Enhancement request
LadybugDB would benefit from a native bulk-load / fast-ingest mode optimized for scenarios where durability-per-write is not required, such as:
- Replaying a write-ahead log into a fresh database
- Initial data loading from an external source of truth
- Migration/recovery operations
Motivation
We are using LadybugDB as the embedded graph database for Graphiti (knowledge graph) in the Liminis notes application. Our graphiti integration keeps its own JSONL WAL (separate from LadybugDB's db.wal) so we can recover the database by replaying mutations. Production workspace has 16,996 WAL files containing ~200K+ mutations.
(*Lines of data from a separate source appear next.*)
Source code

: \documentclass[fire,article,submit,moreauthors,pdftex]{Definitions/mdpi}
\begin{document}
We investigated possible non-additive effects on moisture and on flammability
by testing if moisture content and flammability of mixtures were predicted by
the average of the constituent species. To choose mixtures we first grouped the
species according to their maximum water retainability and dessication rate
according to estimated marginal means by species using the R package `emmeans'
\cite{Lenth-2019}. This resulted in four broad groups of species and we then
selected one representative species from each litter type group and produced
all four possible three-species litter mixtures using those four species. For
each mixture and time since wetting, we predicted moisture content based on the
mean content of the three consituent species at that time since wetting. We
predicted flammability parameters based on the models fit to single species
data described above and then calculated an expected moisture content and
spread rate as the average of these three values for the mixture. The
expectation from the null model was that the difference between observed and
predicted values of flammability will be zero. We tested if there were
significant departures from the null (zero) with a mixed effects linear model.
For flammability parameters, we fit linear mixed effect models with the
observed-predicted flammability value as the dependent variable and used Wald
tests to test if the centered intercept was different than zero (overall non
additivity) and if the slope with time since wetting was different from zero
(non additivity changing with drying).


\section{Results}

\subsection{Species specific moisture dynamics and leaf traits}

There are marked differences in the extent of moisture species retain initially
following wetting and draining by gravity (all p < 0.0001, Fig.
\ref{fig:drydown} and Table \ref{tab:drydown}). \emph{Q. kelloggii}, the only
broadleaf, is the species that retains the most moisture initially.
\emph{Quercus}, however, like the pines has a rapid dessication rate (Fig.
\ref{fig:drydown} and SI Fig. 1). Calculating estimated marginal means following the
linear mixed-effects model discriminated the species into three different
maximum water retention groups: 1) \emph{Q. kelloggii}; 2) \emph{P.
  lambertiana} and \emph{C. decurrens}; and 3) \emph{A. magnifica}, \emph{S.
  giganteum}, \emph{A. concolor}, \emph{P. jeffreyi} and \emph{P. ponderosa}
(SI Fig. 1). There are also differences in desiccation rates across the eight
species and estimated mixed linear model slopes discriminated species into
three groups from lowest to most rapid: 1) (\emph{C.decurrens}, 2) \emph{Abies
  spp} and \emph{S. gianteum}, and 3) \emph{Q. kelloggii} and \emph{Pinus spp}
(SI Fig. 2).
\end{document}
Replay takes 25+ minutes, even though the machine is neither CPU-bound nor I/O-throughput-bound. The dominant cost is per-write commit durability (presumably fsync on db.wal per transaction).
Key insight
During replay, durability-per-write is not valuable. The source of truth is the external WAL file. If replay crashes mid-way, the correct recovery is to discard the partial DB and restart from scratch. fsync'ing each write only slows things down without providing any real safety.
What we'd like
A mode where:
- All mutations go into a single logical transaction (or batch)
- fsync is deferred to a single call at the end
- Indices are built on final state (we already do this)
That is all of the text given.